Rojava denilen özgürlük adası
Çağrılan, ısrarla aranan hakların barış ve huzur içinde kardeşçe yaşadığı, Demokratik Özerk Yönetim modelidir. Ademi merkeziyetçiliktir. Her şeyden önemlisi kadın özgürlük bilinci örgütlenmesi ve iradesini temsiliyetidir.
‘Jin Jiyan Azadî’ devrimci şiarının YPJ şahsında ve örgütlenmesinde somutlaşmasıdır.

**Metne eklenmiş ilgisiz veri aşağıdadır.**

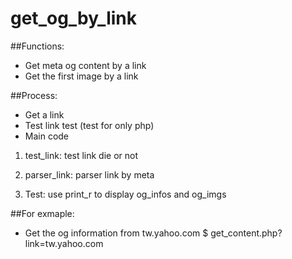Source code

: get_og_by_link
==============
##Functions:
- Get meta og content by a link
- Get the first image by a link

##Process:
- Get a link
- Test link test (test for only php)
- Main code

1. test_link: test link die or not

2. parser_link: parser link by meta

3. Test: use print_r to display og_infos and og_imgs

##For exmaple:
- Get the og information from tw.yahoo.com
$ get_content.php?link=tw.yahoo.com
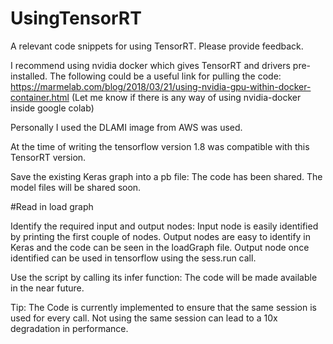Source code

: # UsingTensorRT
A relevant code snippets for using TensorRT. Please provide feedback.

I recommend using nvidia docker which gives TensorRT and drivers pre-installed. The following could be a useful link for pulling the code:
https://marmelab.com/blog/2018/03/21/using-nvidia-gpu-within-docker-container.html
(Let me know if there is any way of using nvidia-docker inside google colab)

Personally I used the DLAMI image from AWS was used. 

At the time of writing the tensorflow version 1.8 was compatible with this TensorRT version.

Save the existing Keras graph into a pb file:
The code has been shared. The model files will be shared soon.

#Read in load graph


Identify the required input and output nodes:
Input node is easily identified by printing the first couple of nodes. Output nodes are easy to identify in Keras and the code can be seen in the loadGraph file.
Output node once identified can be used in tensorflow using the sess.run call.

Use the script by calling its infer function:
The code will be made available in the near future.

Tip: The Code is currently implemented to ensure that the same session is used for every call. Not using the same session can lead to a 10x degradation in performance. 
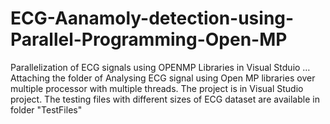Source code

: # ECG-Aanamoly-detection-using-Parallel-Programming-Open-MP

Parallelization of ECG signals using OPENMP Libraries in Visual Stduio …
Attaching the folder of Analysing ECG signal using Open MP libraries over multiple processor with multiple threads.
The project is in Visual Studio project.
The testing files with different sizes of ECG dataset are available in folder "TestFiles"
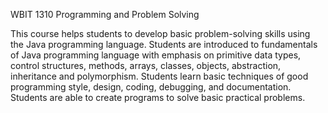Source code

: 
WBIT 1310 Programming and Problem Solving

This course helps students to develop basic problem-solving skills using the Java programming language. Students are introduced to fundamentals of Java programming language with emphasis on primitive data types, control structures, methods, arrays, classes, objects, abstraction, inheritance and polymorphism. Students learn basic techniques of good programming style, design, coding, debugging, and documentation. Students are able to create programs to solve basic practical problems.
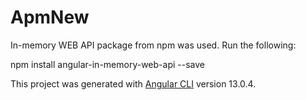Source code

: # ApmNew
In-memory WEB API package from npm was used. Run the following:

npm install angular-in-memory-web-api --save


This project was generated with [Angular CLI](https://github.com/angular/angular-cli) version 13.0.4.

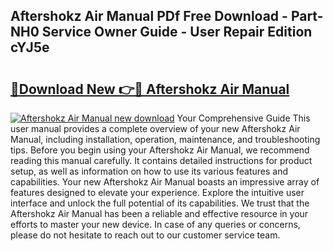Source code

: ## Aftershokz Air Manual PDf Free Download - Part-NH0 Service Owner Guide - User Repair Edition cYJ5e

# <h2><a href="http://cf14621.oget.top/?id=Aftershokz+Air+Manual">🔗Download New 👉🔴 Aftershokz Air Manual</a></h2>

[![Aftershokz Air Manual new download](https://i.imgur.com/5g1atiW.png)](http://cf14621.oget.top/?id=Aftershokz+Air+Manual)
Your Comprehensive Guide This user manual provides a complete overview of your new Aftershokz Air Manual, including installation, operation, maintenance, and troubleshooting tips. Before you begin using your Aftershokz Air Manual, we recommend reading this manual carefully. It contains detailed instructions for product setup, as well as information on how to use its various features and capabilities. Your new Aftershokz Air Manual boasts an impressive array of features designed to elevate your experience. Explore the intuitive user interface and unlock the full potential of its capabilities. We trust that the Aftershokz Air Manual has been a reliable and effective resource in your efforts to master your new device. In case of any queries or concerns, please do not hesitate to reach out to our customer service team.
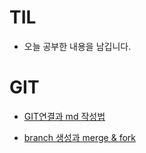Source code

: # TIL
-   오늘 공부한 내용을 남깁니다.

#	GIT

- [GIT연결과 md 작성법](https://github.com/mk0131/TIL/blob/master/day01.md)

- [branch 생성과 merge & fork](https://github.com/mk0131/TIL/blob/master/day02.md)
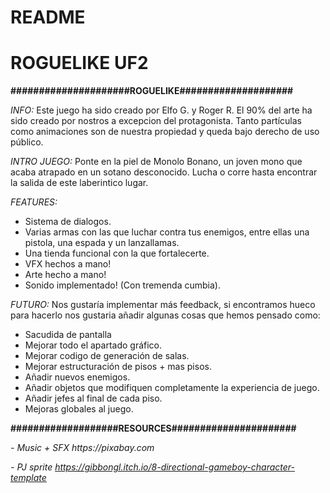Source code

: # README
# ROGUELIKE UF2

**#####################ROGUELIKE####################**

*INFO:*
Este juego ha sido creado por Elfo G. y Roger R.
El 90% del arte ha sido creado por nostros a
excepcion del protagonista.
Tanto partículas como animaciones son de nuestra
propiedad y queda bajo derecho de uso público.

*INTRO JUEGO:*
Ponte en la piel de Monolo Bonano, un joven mono
que acaba atrapado en un sotano desconocido.
Lucha o corre hasta encontrar la salida de este
laberintico lugar.

*FEATURES:*
- Sistema de dialogos.
- Varias armas con las que luchar contra tus 
enemigos, entre ellas una pistola, una espada
y un lanzallamas.
- Una tienda funcional con la que fortalecerte.
- VFX hechos a mano!
- Arte hecho a mano!
- Sonido implementado! (Con tremenda cumbia).

*FUTURO:*
Nos gustaría implementar más feedback, 
si encontramos hueco para hacerlo nos gustaria 
añadir algunas cosas que hemos pensado como:
- Sacudida de pantalla
- Mejorar todo el apartado gráfico.
- Mejorar codigo de generación de salas.
- Mejorar estructuración de pisos + mas pisos.
- Añadir nuevos enemigos.
- Añadir objetos que modifiquen completamente
  la experiencia de juego.
- Añadir jefes al final de cada piso.
- Mejoras globales al juego.

**###################RESOURCES######################**

*- Music + SFX*
_https://pixabay.com_

*- PJ sprite*
_https://gibbongl.itch.io/8-directional-gameboy-character-template_
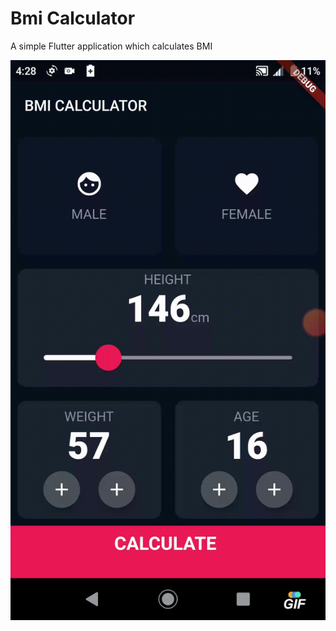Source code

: # Bmi Calculator 
A simple Flutter application which calculates BMI


![gif](gif/bmi_calculator_gif.gif?raw=true)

Kadına yönelik şiddet, katliam ve zulmün tavan yaptığı Ortadoğu’da kadın özgürlük bilincinin somuta dönüştüğü, farklı kimlik ve inançlara sahip kadınların özgür eşit bir ortamda yaşam ve örgütlenme imkanlarının ortaya çıktığı, adına Rojava denilen özgürlük adasında, kadınlar sadece özgürlüğün sesi, temsilcisi olmuyor aynı zamanda başta Ortadoğu halkları olmak üzere ezilen, özgürlük arayan tüm kadınlara örnek model oluyor.
Alevi-Dürzi-Hristiyan kadınlara yönelik saldırıların ve kırımların hızı kesilmeden yaşandığı topraklarda, özgürlüğün ve onurun bayrağını sahiplenmek vicdan ve ahlak sahibi her insanın görevidir.
Boğulmak, susturulmak, katliam ve tehditlerle sessizliğe gömülmek istenen özgürlük adası, başta TC olmak üzere HTŞ kuşatma ve saldırganlığına karşın direnişin ve yaşamın cesur sesi olmaya devam ediyor.
YPJ Komutanı Newroz Ehmed’in yaşananlar, gelişmeler ve gelecek ile net tutumu ve “öz savunma ve kadınların örgütlenmesi bizim için kesinlikle gerçekleşmesi gereken bir konudur. YPJ’nin kuruluş amacı zaten budur” açıklaması, sözün bittiği yer olarak okumak gerekir. Rojavalı kadınların güven içinde, özgürlük soluyan bir yaşamın sahibi ve öznesi olmaya devam etme kararlılığını göstermeleri, tarihsel olduğu kadar oldukça öğretici ve ilham vericidir.
Bundandır ki Suriye’de yaşayan Alevi-Dürzi-Hristiyan kadınlar, dünden ve her zamandan daha fazla yüzünü ‘Jin Jiyan Azadî’ sloganına çeviriyor. Bu cesur şiarı benimsiyor. Kabul edip kendi yaşam felsefesi haline getirmeye çalışıyor.
Coğrafyamızda bir Rojava yetmez. Onlarca Rojava yaratmaktan başka bir çözüm yolu yoktur.